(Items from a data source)

__________

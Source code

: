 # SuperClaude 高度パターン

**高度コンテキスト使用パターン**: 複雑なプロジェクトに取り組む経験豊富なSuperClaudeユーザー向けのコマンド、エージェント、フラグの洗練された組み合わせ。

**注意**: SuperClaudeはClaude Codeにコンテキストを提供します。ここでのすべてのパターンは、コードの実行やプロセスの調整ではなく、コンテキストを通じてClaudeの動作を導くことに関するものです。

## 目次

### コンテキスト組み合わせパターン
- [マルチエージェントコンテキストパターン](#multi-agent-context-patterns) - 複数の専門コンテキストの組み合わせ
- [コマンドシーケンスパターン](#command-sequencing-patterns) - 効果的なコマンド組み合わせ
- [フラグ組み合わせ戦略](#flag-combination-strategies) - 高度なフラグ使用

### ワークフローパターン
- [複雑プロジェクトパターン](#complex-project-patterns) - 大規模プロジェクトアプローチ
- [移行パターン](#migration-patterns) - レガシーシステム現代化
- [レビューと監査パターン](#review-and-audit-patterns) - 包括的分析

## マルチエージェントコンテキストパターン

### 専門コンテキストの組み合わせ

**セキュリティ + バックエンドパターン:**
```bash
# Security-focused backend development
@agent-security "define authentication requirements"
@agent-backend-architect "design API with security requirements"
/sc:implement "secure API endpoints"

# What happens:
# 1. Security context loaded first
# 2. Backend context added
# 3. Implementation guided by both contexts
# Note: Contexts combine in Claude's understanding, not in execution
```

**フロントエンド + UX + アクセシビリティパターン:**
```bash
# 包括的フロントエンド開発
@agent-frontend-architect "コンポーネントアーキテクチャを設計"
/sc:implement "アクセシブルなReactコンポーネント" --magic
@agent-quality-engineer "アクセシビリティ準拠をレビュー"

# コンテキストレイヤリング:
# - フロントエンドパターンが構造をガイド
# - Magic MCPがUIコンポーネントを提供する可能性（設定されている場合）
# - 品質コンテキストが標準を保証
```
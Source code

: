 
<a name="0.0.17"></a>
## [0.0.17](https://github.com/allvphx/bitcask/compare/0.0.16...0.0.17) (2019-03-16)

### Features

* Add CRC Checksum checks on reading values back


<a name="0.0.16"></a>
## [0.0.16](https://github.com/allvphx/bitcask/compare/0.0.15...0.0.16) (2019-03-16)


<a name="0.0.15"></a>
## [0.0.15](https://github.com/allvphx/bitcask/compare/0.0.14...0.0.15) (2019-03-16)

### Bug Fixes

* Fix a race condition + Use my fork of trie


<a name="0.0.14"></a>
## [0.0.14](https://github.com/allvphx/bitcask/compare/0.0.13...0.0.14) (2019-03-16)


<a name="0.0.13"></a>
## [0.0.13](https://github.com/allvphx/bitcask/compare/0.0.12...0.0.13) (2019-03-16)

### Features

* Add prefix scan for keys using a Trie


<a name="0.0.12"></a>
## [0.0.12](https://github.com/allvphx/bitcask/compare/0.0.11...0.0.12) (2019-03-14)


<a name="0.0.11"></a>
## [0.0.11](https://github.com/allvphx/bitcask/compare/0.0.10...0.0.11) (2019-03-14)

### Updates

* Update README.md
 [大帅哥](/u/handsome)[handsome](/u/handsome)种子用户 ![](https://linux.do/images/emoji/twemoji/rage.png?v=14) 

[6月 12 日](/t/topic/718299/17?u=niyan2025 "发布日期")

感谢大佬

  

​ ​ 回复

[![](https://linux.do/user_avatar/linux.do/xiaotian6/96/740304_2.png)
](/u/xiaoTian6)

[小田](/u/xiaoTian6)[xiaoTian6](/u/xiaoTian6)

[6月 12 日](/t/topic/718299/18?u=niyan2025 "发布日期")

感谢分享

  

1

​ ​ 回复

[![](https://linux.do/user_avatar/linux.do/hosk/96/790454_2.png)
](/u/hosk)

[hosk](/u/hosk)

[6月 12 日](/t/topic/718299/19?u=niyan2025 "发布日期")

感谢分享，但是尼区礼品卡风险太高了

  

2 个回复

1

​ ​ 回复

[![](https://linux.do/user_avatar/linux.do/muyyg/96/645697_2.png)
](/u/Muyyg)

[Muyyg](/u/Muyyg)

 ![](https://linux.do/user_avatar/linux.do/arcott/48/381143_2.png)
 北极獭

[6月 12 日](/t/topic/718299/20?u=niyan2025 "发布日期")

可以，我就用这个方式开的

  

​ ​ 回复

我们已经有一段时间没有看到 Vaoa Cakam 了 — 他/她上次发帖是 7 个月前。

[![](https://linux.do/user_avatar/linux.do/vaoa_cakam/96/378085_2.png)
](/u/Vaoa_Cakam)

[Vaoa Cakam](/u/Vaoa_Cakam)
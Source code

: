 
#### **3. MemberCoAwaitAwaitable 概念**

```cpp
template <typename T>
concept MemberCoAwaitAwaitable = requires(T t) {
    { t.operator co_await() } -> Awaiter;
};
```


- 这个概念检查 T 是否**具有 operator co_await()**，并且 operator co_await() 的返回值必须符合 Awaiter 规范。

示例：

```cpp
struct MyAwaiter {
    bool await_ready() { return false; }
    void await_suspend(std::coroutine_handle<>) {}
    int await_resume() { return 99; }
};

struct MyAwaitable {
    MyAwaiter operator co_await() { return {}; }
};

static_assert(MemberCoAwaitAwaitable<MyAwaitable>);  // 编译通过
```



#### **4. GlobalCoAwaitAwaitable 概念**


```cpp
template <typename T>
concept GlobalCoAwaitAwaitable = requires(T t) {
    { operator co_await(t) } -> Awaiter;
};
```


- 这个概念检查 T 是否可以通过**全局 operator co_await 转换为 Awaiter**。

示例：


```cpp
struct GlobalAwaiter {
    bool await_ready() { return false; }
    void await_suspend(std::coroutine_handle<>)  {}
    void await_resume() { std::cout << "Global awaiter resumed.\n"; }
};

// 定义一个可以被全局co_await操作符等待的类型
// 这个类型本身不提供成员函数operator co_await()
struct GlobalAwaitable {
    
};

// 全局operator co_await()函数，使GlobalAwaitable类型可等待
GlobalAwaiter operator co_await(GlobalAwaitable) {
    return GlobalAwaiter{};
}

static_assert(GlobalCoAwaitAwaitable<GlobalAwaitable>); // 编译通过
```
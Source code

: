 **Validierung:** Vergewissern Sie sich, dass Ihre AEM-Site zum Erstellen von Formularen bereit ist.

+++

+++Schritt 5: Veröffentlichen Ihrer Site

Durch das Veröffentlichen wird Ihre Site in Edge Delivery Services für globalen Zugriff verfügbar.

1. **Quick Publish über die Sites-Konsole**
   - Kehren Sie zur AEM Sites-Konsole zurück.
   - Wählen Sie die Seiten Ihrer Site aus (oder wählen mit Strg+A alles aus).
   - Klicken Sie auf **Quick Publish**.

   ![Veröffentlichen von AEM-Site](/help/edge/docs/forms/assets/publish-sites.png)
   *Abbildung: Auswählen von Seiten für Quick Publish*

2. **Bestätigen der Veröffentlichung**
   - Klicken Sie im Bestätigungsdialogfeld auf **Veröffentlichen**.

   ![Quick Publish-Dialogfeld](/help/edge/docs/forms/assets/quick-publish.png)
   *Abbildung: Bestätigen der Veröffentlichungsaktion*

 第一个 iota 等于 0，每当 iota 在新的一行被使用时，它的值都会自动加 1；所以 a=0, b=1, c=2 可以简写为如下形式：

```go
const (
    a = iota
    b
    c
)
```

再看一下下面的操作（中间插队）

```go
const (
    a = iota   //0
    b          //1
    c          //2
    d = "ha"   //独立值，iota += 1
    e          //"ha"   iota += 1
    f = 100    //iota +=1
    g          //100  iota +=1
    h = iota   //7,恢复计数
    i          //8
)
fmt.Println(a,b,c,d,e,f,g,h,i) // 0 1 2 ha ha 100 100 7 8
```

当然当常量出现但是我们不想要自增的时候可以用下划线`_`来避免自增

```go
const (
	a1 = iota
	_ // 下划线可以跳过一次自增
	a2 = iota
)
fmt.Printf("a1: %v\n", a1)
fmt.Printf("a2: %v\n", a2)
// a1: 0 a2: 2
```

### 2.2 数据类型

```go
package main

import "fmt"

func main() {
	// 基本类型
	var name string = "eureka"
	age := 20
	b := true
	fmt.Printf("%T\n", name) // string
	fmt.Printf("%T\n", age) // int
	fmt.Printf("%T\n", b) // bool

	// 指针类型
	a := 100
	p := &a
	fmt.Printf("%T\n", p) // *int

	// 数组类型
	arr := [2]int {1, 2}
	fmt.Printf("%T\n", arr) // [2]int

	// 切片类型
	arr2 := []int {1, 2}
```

__________

* [Problem statement]:
Go through the data above from its first line and copy each line exactly, stopping once the line with "- [レビューと監査パターン](#review-and-audit-patterns) - 包括的分析" has been copied.

* [Response box]:
Source code

: # SuperClaude 高度パターン

**高度コンテキスト使用パターン**: 複雑なプロジェクトに取り組む経験豊富なSuperClaudeユーザー向けのコマンド、エージェント、フラグの洗練された組み合わせ。

**注意**: SuperClaudeはClaude Codeにコンテキストを提供します。ここでのすべてのパターンは、コードの実行やプロセスの調整ではなく、コンテキストを通じてClaudeの動作を導くことに関するものです。

## 目次

### コンテキスト組み合わせパターン
- [マルチエージェントコンテキストパターン](#multi-agent-context-patterns) - 複数の専門コンテキストの組み合わせ
- [コマンドシーケンスパターン](#command-sequencing-patterns) - 効果的なコマンド組み合わせ
- [フラグ組み合わせ戦略](#flag-combination-strategies) - 高度なフラグ使用

### ワークフローパターン
- [複雑プロジェクトパターン](#complex-project-patterns) - 大規模プロジェクトアプローチ
- [移行パターン](#migration-patterns) - レガシーシステム現代化
- [レビューと監査パターン](#review-and-audit-patterns) - 包括的分析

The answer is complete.